### WHAT YOU NEED TO DO
Number of lines below with the word "mathcal": state it and write nothing more.

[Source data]
============================================================

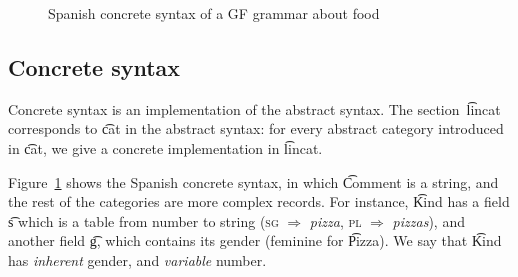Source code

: \begin{figure}[h]
\begin{Shaded}
\begin{Highlighting}[]
                  \FunctionTok{=} 
     \FunctionTok{=}  \FunctionTok{|}  \NormalTok{;}
     \FunctionTok{=}  \FunctionTok{|}  \NormalTok{;}
     \FunctionTok{=}  \FunctionTok{|}  \NormalTok{;}
  \FunctionTok{=}
      \FunctionTok{=}   \NormalTok{\{ } \OtherTok{=>}  \OtherTok{=>} 
       \FunctionTok{=} \FunctionTok{++} \FunctionTok{!}  \NormalTok{;} \FunctionTok{=}  \FunctionTok{=} 
    \FunctionTok{=}  \OtherTok{=>}  \NormalTok{; } \OtherTok{=>}  \NormalTok{\} ;}
    \FunctionTok{=}   \NormalTok{\{ } \OtherTok{=>} \FunctionTok{++}  \OtherTok{=>} \FunctionTok{++} 
\end{Highlighting}
\end{Shaded}
  \caption{Spanish concrete syntax of a GF grammar about food}
\label{fig:spanish}
\end{figure}

\subsection{Concrete syntax}
Concrete syntax is an implementation of the abstract syntax.
The section~\t{lincat} corresponds to \t{cat} in the abstract syntax:
for every abstract category introduced in \t{cat}, we give a concrete
implementation in \t{lincat}.


Figure~\ref{fig:spanish} shows the Spanish concrete
syntax, in which \t{Comment} is a string, and the rest of the
categories are more complex records. For instance, \t{Kind} has a
field \t{s} which is a table from number to string (\textsc{sg} $\Rightarrow$
\emph{pizza}, \textsc{pl} $\Rightarrow$ \emph{pizzas}), and another
field \t{g}, which contains its gender (feminine for \t{Pizza}). We
say that \t{Kind} has \emph{inherent} gender, and \emph{variable} number. 

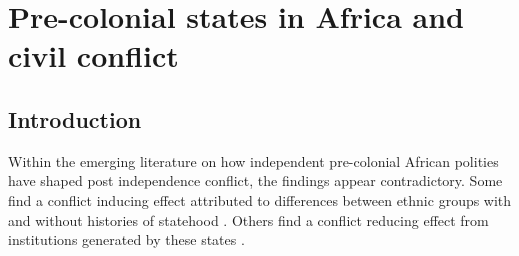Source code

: 
\chapter{Pre-colonial states in Africa and civil conflict}


\begin{abstract}

[Alternative titles: "Distance does not make the heart grow fonder: Subtitle"
"The Legacy: Subtitle"]

This paper examines the relationship between the presence of pre-colonial states
and post cold war civil conflict. I argue that pre-colonial state presence can
be conflict inducing or reducing depending on the relationship between the
pre-colonial and post-independence states. To test this argument the paper
introduces the Geo-ISD data set, which maps the borders of 82 independent states
in Africa in the 1800-1914 period. I use these data to create a topographic
measure of state presence. Proxying the relationship between the pre-colonial
and post-independence state using the distance from the post-independence
capital, the article finds that higher levels of pre-colonial state presence are
conflict reducing in areas surrounding modern capital cities, which is
consistent with greater continuity of traditions and institutions associated
with statehood that are inherently conflict reducing. In areas further away from
the post-independence capital, higher levels of pre-colonial statehood are found
to be conflict inducing, consistent with the view that state legacies can
represent powerful symbols of past independence useful for mobilization, and
leave behind regional elite networks with the potential to violently resist
centralisation efforts of national governments. 

\end{abstract}

\bigskip
	

\pagebreak




\section{Introduction} \label{Introduction}

Within the emerging literature on how independent pre-colonial African polities
have shaped post independence conflict, the findings appear contradictory. Some
find a conflict inducing effect attributed to differences between ethnic groups with
and without histories of statehood \citep{Englebert2002, Paine2019}. Others find
a conflict reducing effect from institutions generated by these states
\citep{Depetris-Chauvin2016, Wig2016}.

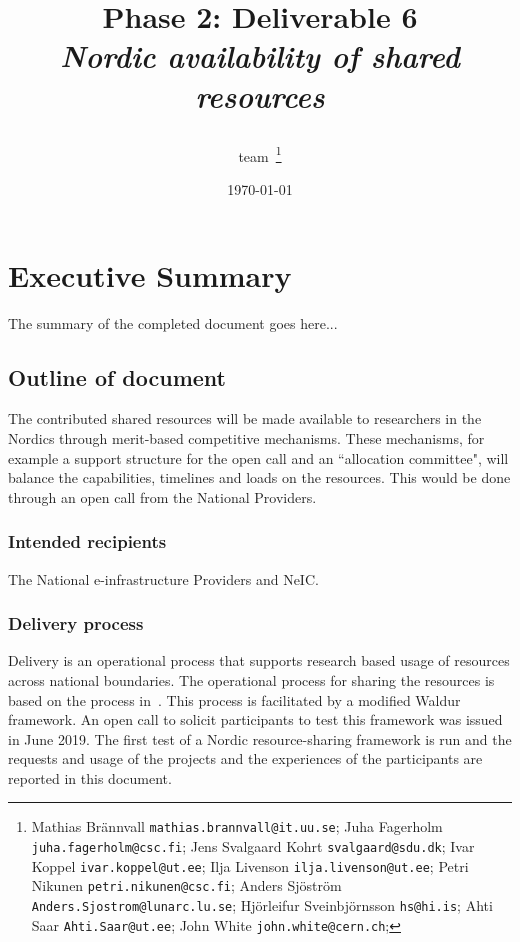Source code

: \documentclass{article}
\title{
{\bf \dell Phase 2: Deliverable 6} \\
{\it Nordic availability of shared resources}
\author{\dell team~\footnote{ %
Mathias Br{\"a}nnvall {\tt mathias.brannvall@it.uu.se};
Juha Fagerholm {\tt juha.fagerholm@csc.fi};
Jens Svalgaard Kohrt {\tt svalgaard@sdu.dk};
Ivar Koppel {\tt ivar.koppel@ut.ee};
Ilja Livenson {\tt ilja.livenson@ut.ee};
Petri Nikunen {\tt petri.nikunen@csc.fi};
Anders Sj{\"o}str{\"o}m {\tt Anders.Sjostrom@lunarc.lu.se};
Hj{\"o}rleifur Sveinbj{\"o}rnsson {\tt hs@hi.is};
Ahti Saar {\tt Ahti.Saar@ut.ee};
John White {\tt john.white@cern.ch};
}}}
\date{\today}
\newcommand{\dell}{Dellingr\xspace}
\newcommand{\einfra}{e-infrastructure\xspace}
\newcommand{\pilot}{first test of a Nordic resource-sharing framework\xspace}
\begin{document}
\pagestyle{fancy}
\lhead{{\bf \dell Project}}

\maketitle

\newpage
\tableofcontents
\newpage

\section{Executive Summary}

The summary of the completed document goes here...

\subsection{Outline of document}

The contributed shared resources will be made available to researchers in the Nordics through merit-based competitive mechanisms. These mechanisms, for example a support structure for the open call and an ``allocation committee", will balance the capabilities, timelines and loads on the resources. This would be done through an open call from the National Providers.

\subsubsection{Intended recipients}

The National \einfra Providers and NeIC. 

\subsubsection{Delivery process}

Delivery is an operational process that supports research based usage of resources across national boundaries. 
The operational process for sharing the resources is based on the process in~\cite{dellingr-p2-do5}.
This process is facilitated by a modified Waldur~\cite{waldur} framework.
An open call to solicit participants to test this framework was issued in June 2019.
The \pilot is run and the requests and usage of the projects and the experiences of the participants are reported in this document.
\end{document}
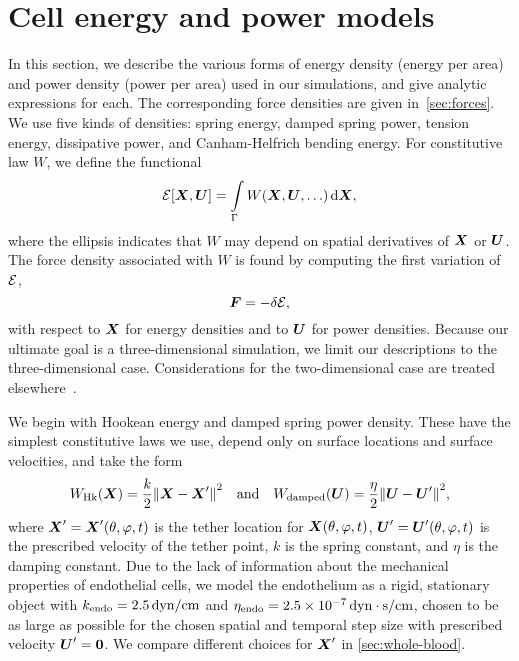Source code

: \section{Cell energy and power models}\label{sec:energy}

In this section, we describe the various forms of energy density (energy per area) and power density (power per
area) used in our simulations, and give analytic expressions for each. The corresponding force densities are given
in~\ref{sec:forces}. We use five kinds of densities: spring energy, damped spring power, tension energy,
dissipative power, and Canham-Helfrich bending energy. For constitutive law $W$, we define the functional
\begin{equation}
    \energy[\X, \U] = \int\limits_\interface W(\X, \U, \ldots) \d\X,
\end{equation}
where the ellipsis indicates that $W$ may depend on spatial derivatives of $\boldsymbol{X}$ or $\boldsymbol{U}$. The force density
associated with $W$ is found by computing the first variation of $\mathcal{E}$,
\begin{equation}
    \boldsymbol{F} = -\delta\mathcal{E},
\end{equation}
with respect to $\boldsymbol{X}$ for energy densities and to $\boldsymbol{U}$ for power densities. Because our ultimate goal is a
three-dimensional simulation, we limit our descriptions to the three-dimensional case. Considerations for the
two-dimensional case are treated elsewhere~\cite{Peskin:2002go,Erickson:2010uzba}.

We begin with Hookean energy and damped spring power density. These have the simplest constitutive laws we use,
depend only on surface locations and surface velocities, and take the form
\begin{equation}
        W_\text{Hk}(\boldsymbol{X}) = \frac{k}2 {\|\boldsymbol{X} - \boldsymbol{X}'\|}^2\quad\text{and}\quad
        W_\text{damped}(\boldsymbol{U}) = \frac{\eta}2{\|\boldsymbol{U} - \boldsymbol{U}'\|}^2,
\end{equation}
where $\boldsymbol{X}'=\boldsymbol{X}'(\theta, \varphi, t)$ is the tether location for $\boldsymbol{X}(\theta, \varphi, t)$,
$\boldsymbol{U}'=\boldsymbol{U}'(\theta, \varphi, t)$ is the prescribed velocity of the tether point, $k$ is the spring constant, and
$\eta$ is the damping constant.  Due to the lack of information about the mechanical properties of endothelial
cells, we model the endothelium as a rigid, stationary object with $\ethm{k}=2.5\dynpercm$ and
$\ethm\eta=2.5\sci{-7}\dynsecpercm$, chosen to be as large as possible for the chosen spatial and temporal step
size with prescribed velocity $\boldsymbol{U}' = \boldsymbol{0}$. We compare different choices for $\boldsymbol{X}'$ in \cref{sec:whole-blood}.

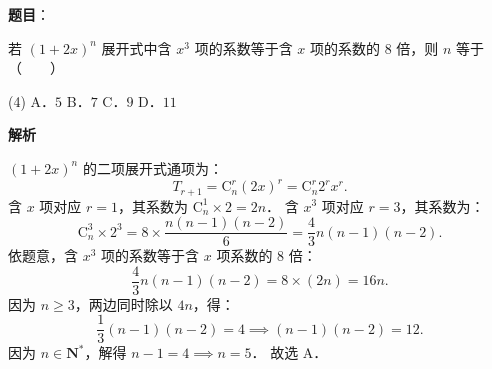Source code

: \begin{answer}

\textbf{题目}：

若 $(1 + 2x)^n$ 展开式中含 $x^3$ 项的系数等于含 $x$ 项的系数的 8 倍，则 $n$ 等于\mbox{（　　）}

\begin{gkopts}(4)
\task A．$5$
\task B．$7$
\task C．$9$
\task D．$11$
\end{gkopts}

\textbf{解析}

$(1 + 2x)^n$ 的二项展开式通项为：
\nopagebreak[4]
\[
T_{r+1} = \mathrm{C}_n^r (2x)^r = \mathrm{C}_n^r 2^r x^r.
\]
含 $x$ 项对应 $r = 1$，其系数为 $\mathrm{C}_n^1 \times 2 = 2n$．
含 $x^3$ 项对应 $r = 3$，其系数为：
\nopagebreak[4]
\[
\mathrm{C}_n^3 \times 2^3 = 8 \times \frac{n(n-1)(n-2)}{6} = \frac{4}{3}n(n-1)(n-2).
\]
依题意，含 $x^3$ 项的系数等于含 $x$ 项系数的 8 倍：
\nopagebreak[4]
\[
\frac{4}{3}n(n-1)(n-2) = 8 \times (2n) = 16n.
\]
因为 $n \geqslant 3$，两边同时除以 $4n$，得：
\nopagebreak[4]
\[
\frac{1}{3}(n-1)(n-2) = 4 \implies (n-1)(n-2) = 12.
\]
因为 $n \in \mathbf{N}^*$，解得 $n - 1 = 4 \implies n = 5$．
故选 A．


\end{answer}
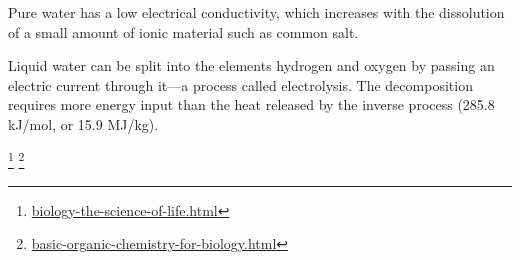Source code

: \documentclass[
]{article}
\let\rmarkdownfootnote\footnote%
\def\footnote{\protect\rmarkdownfootnote}
\renewcommand{\href}[2]{#2\footnote{\url{#1}}}
\theoremstyle{definition}
\theoremstyle{definition}
\theoremstyle{definition}
\theoremstyle{remark}
\begin{document}
Pure water has a low electrical conductivity, which increases with the
dissolution of a small amount of ionic material such as common salt.

Liquid water can be split into the elements hydrogen and oxygen by
passing an electric current through it---a process called electrolysis.
The decomposition requires more energy input than the heat released by
the inverse process (285.8 kJ/mol, or 15.9 MJ/kg).

\href{biology-the-science-of-life.html}{\emph{}}
\href{basic-organic-chemistry-for-biology.html}{\emph{}}
\end{document}
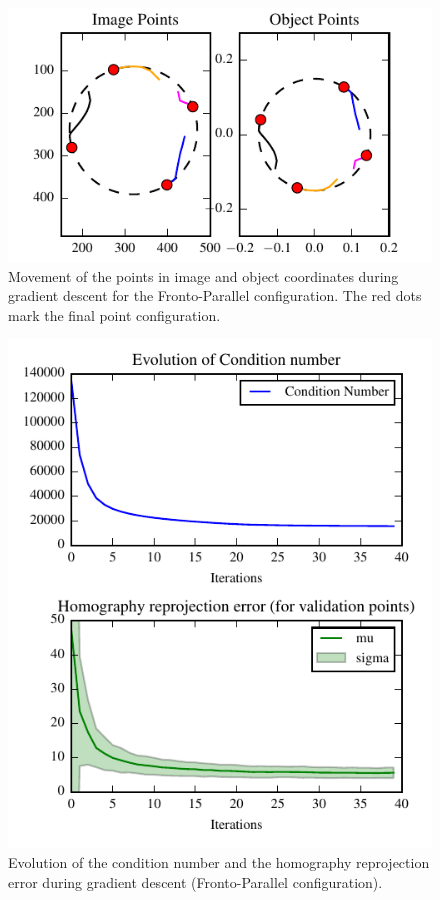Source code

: \documentclass[letterpaper, 10 pt, conference]{ieeeconf}  %
\begin{document}
	
	\begin{figure}[t]
		\begin{center}
			\includegraphics[width=\columnwidth]{img/image_control_points.pdf}
			\caption{\label{fig:homography_results} Movement of the points in image and object coordinates during gradient descent for the Fronto-Parallel configuration. The red dots mark the final point configuration.}
		\end{center}
	\end{figure}
	
	\begin{figure}[t]
		\begin{center}
			\includegraphics[width=\columnwidth]{img/homography_fronto_parallel.pdf}
			\caption{\label{fig:homography_results} Evolution of the condition number and the homography reprojection error during gradient descent (Fronto-Parallel configuration).}
		\end{center}
	\end{figure}
	
\end{document}
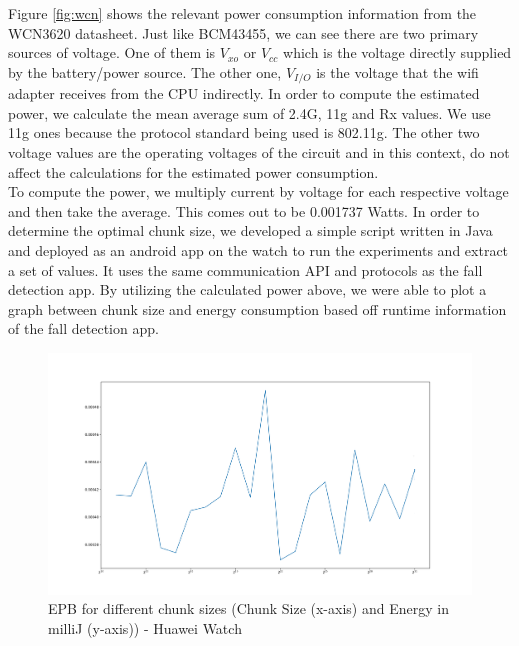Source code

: Figure \ref{fig:wcn} shows the relevant power consumption information from the WCN3620 datasheet. Just like BCM43455, we can see there 
are two primary sources of voltage. One of them is $V_{xo}$ or $V_{cc}$ which is the voltage directly supplied by the battery/power source. 
The other one, $V_{I/O}$ is the voltage that the wifi adapter receives from the CPU indirectly. In order to compute the estimated power, 
we calculate the mean average sum of 2.4G, 11g and Rx values. We use 11g ones because the protocol standard being used is 802.11g. The other 
two voltage values are the operating voltages of the circuit and in this context, do not affect the calculations for the estimated 
power consumption. \\
To compute the power, we multiply current by voltage for each respective voltage and then take the average. This comes out to be 0.001737 Watts. 
In order to determine the optimal chunk size, we developed a simple script written in Java and deployed as an android app on the watch to 
run the experiments and extract a set of values. It uses the same communication API and protocols as the fall detection app. By utilizing the 
calculated power above, we were able to plot a graph between chunk size and energy consumption based off runtime information of the fall detection app.

\begin{figure}
    \begin{center}
        \includegraphics[scale=0.35]{Figs/energyandroid.png}    
    \end{center}
    \caption{EPB for different chunk sizes (Chunk Size (x-axis) and Energy in milliJ (y-axis)) - Huawei Watch}
    \label{fig:energyand}
\end{figure}

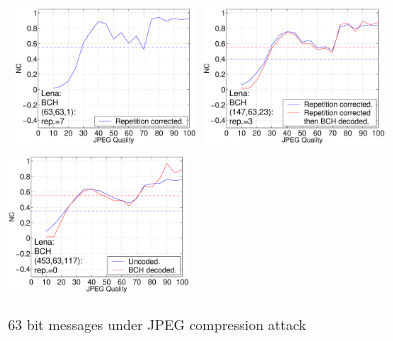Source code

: \documentclass[12pt]{report}
\begin{document}
\begin{figure}[p]
\centerline{ \hbox{
\includegraphics[height=3.81cm,width=4.8cm]{EPS_BK_formattedBetter/ml63len63.eps}
\includegraphics[height=3.81cm,width=4.8cm]{EPS_BK_formattedBetter/ml63len147.eps}
\includegraphics[height=3.81cm,width=4.8cm]{EPS_BK_formattedBetter/ml63len453.eps}
}}
 
        \caption{63 bit messages under JPEG compression attack}
        \label{fig:63BK32_63_148}
 
\setlength{\abovecaptionskip}{0cm}
\end{figure}
\end{document}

============================================================

### RESULT OF THIS EXERCISE
2